Task brief: The data below holds a line containing "Durante i test, particolare" and a line containing "In conclusione, le"; please quote exactly those two lines and every line between them, and nothing else.

╔══

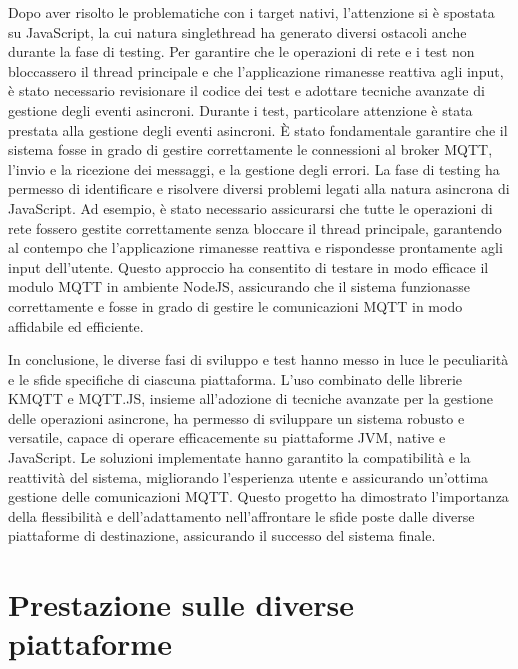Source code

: \documentclass[12pt,a4paper,openright,twoside]{book}
\begin{document}
Dopo aver risolto le problematiche con i target nativi, l'attenzione si è spostata su JavaScript, la cui natura singlethread ha generato diversi ostacoli anche durante 
la fase di testing. Per garantire che le operazioni di rete e i test non bloccassero il thread principale e che l'applicazione rimanesse reattiva agli input, 
è stato necessario revisionare il codice dei test e adottare tecniche avanzate di gestione degli eventi asincroni. 
Durante i test, particolare attenzione è stata prestata alla gestione degli eventi asincroni. È stato fondamentale garantire che il sistema fosse in grado di gestire 
correttamente le connessioni al broker \ac{MQTT}, l'invio e la ricezione dei messaggi, e la gestione degli errori. La fase di testing ha permesso di identificare e 
risolvere diversi problemi legati alla natura asincrona di JavaScript. Ad esempio, è stato necessario assicurarsi che tutte le operazioni di rete fossero gestite 
correttamente senza bloccare il thread principale, garantendo al contempo che l'applicazione rimanesse reattiva e rispondesse prontamente agli input dell'utente. 
Questo approccio ha consentito di testare in modo efficace il modulo \ac{MQTT} in ambiente NodeJS, assicurando che il sistema funzionasse correttamente e fosse in grado 
di gestire le comunicazioni \ac{MQTT} in modo affidabile ed efficiente.

In conclusione, le diverse fasi di sviluppo e test hanno messo in luce le peculiarità e le sfide specifiche di ciascuna piattaforma. 
L'uso combinato delle librerie KMQTT e MQTT.JS, insieme all'adozione di tecniche avanzate per la gestione delle operazioni asincrone, 
ha permesso di sviluppare un sistema robusto e versatile, capace di operare efficacemente su piattaforme \ac{JVM}, native e JavaScript. 
Le soluzioni implementate hanno garantito la compatibilità e la reattività del sistema, migliorando l'esperienza utente e assicurando un'ottima 
gestione delle comunicazioni \ac{MQTT}. Questo progetto ha dimostrato l'importanza della flessibilità e dell'adattamento nell'affrontare le sfide 
poste dalle diverse piattaforme di destinazione, assicurando il successo del sistema finale.

\section{Prestazione sulle diverse piattaforme}
\end{document}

╚══

Reply to the task:
Durante i test, particolare attenzione è stata prestata alla gestione degli eventi asincroni. È stato fondamentale garantire che il sistema fosse in grado di gestire 
correttamente le connessioni al broker \ac{MQTT}, l'invio e la ricezione dei messaggi, e la gestione degli errori. La fase di testing ha permesso di identificare e 
risolvere diversi problemi legati alla natura asincrona di JavaScript. Ad esempio, è stato necessario assicurarsi che tutte le operazioni di rete fossero gestite 
correttamente senza bloccare il thread principale, garantendo al contempo che l'applicazione rimanesse reattiva e rispondesse prontamente agli input dell'utente. 
Questo approccio ha consentito di testare in modo efficace il modulo \ac{MQTT} in ambiente NodeJS, assicurando che il sistema funzionasse correttamente e fosse in grado 
di gestire le comunicazioni \ac{MQTT} in modo affidabile ed efficiente.

In conclusione, le diverse fasi di sviluppo e test hanno messo in luce le peculiarità e le sfide specifiche di ciascuna piattaforma. 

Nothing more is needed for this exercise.